8 Mar 2018
WWF: TREE-PROTECTION BILL “A MAJOR STEP FORWARD”
WWF-Australia said the Queensland Government’s vegetation management bill is a major step forward in the battle to end the state’s tree-clearing crisis.
“The bill will certainly improve protection of bushland and reduce mass deaths of koalas and other wildlife,” said WWF-Australia conservation director Paul Toni.
“The removal of the so-called thinning code is very welcome. This ‘self-assessable’ code has been used to bulldoze thousands of hectares of forest without any protections for wildlife or the wider environment.

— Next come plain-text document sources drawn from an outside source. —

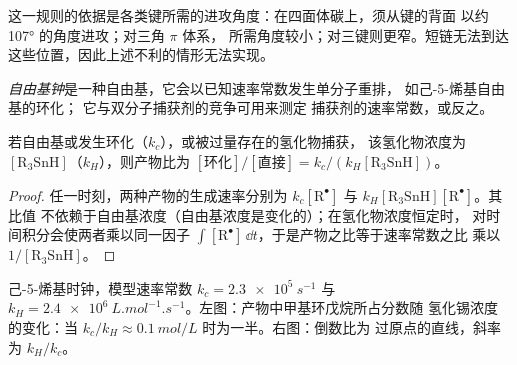 这一规则的依据是各类键所需的进攻角度：在四面体碳上，须从键的背面
以约 107° 的角度进攻；对三角 $\pi$ 体系，
所需角度较小；对三键则更窄。短链无法到达
这些位置，因此上述不利的情形无法实现。

\begin{definition}[自由基钟]\label{def:b3:radicals-carbenes:radical-clock}
\emph{自由基钟}是一种自由基，它会以已知速率常数发生单分子重排，
如己-5-烯基自由基的环化；
它与双分子捕获剂的竞争可用来测定
捕获剂的速率常数，或反之。
\end{definition}

\begin{proposition}[竞争动力学]\label{prop:b3:radicals-carbenes:clock}
若自由基或发生环化（$k_c$），或被过量存在的氢化物捕获，
该氢化物浓度为 $[\mathrm{R_3SnH}]$（$k_H$），则产物比为
$[\text{环化}]/[\text{直接}] = k_c/(k_H[\mathrm{R_3SnH}])$。
\end{proposition}

\begin{proof}
任一时刻，两种产物的生成速率分别为 $k_c[\mathrm R^\bullet]$ 与 $k_H[\mathrm{R_3SnH}][\mathrm R^\bullet]$。其比值
不依赖于自由基浓度（自由基浓度是变化的）；在氢化物浓度恒定时，
对时间积分会使两者乘以同一因子
$\int[\mathrm R^\bullet]\,\dd t$，于是产物之比等于速率常数之比
乘以 $1/[\mathrm{R_3SnH}]$。
\end{proof}

\begin{omfigure}

{\small 己-5-烯基时钟，模型速率常数 $k_c = \qty{2.3e5}{s^{-1}}$ 与
$k_H = \qty{2.4e6}{L.mol^{-1}.s^{-1}}$。左图：产物中甲基环戊烷所占分数随
氢化锡浓度的变化：当 $k_c/k_H \approx \qty{0.1}{mol/L}$ 时为一半。右图：倒数比为
过原点的直线，斜率为 $k_H/k_c$。}
\end{omfigure}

It is the single major loophole allowing excessive tree-clearing in Queensland."
“WWF sees room to improve the bill and will engage with the parliamentary committee to that end."
“Ultimately, the acid test for the proposed legislation is if it ‘drives down excessive clearing rates’, as the Palaszczuk government committed to do in the lead-up to the 2017 election,” he said.

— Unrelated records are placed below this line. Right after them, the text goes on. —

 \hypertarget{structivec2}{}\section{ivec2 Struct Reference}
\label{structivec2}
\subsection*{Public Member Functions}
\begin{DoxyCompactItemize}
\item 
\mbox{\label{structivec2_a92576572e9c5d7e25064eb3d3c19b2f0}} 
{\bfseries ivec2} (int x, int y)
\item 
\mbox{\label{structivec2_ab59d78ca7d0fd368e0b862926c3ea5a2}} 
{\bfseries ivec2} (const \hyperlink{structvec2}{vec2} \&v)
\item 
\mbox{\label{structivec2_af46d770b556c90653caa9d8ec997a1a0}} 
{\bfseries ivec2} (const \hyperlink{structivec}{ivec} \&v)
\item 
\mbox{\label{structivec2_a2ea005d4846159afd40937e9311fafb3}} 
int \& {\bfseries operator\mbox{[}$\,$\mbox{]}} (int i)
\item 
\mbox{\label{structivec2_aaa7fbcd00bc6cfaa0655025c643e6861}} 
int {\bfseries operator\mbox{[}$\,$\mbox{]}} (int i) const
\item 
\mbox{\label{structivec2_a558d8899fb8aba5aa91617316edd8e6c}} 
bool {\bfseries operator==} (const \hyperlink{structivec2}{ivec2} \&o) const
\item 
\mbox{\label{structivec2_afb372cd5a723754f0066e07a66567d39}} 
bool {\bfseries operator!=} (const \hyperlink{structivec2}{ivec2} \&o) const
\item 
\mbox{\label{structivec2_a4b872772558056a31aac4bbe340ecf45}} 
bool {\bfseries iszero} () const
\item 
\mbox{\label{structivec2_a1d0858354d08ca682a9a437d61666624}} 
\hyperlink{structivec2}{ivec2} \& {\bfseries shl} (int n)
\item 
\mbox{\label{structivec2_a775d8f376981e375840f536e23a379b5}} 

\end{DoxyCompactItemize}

Following the former Newman government’s weakening of environmental protections in 2012-13, more than one million hectares of bushland have been bulldozed in four years.
WWF-Australia estimates this destruction killed more than 5,000 koalas between mid-2012 and mid-2016.
Scientists have repeatedly warned that koalas could become extinct in Queensland unless habitat destruction stops.
WWF’s “KIMBY” petition mobilised more than 63,000 people concerned over the impacts of excessive tree clearing on wildlife.
They sent a virtual origami koala, called a KIMBY, and a personal message to key Queensland politicians to let them know they want to see Koalas In My Backyard.
WWF-Australia and RSPCA Queensland, in a joint report, revealed the suffering and death of wildlife when habitat is destroyed and concluded that tree-clearing is the single greatest animal welfare crisis in Queensland.
Scientists estimate that bushland destruction in 2015-16 killed 45 million animals (1.1 million mammals, 3.7 million birds and 39.9 million reptiles).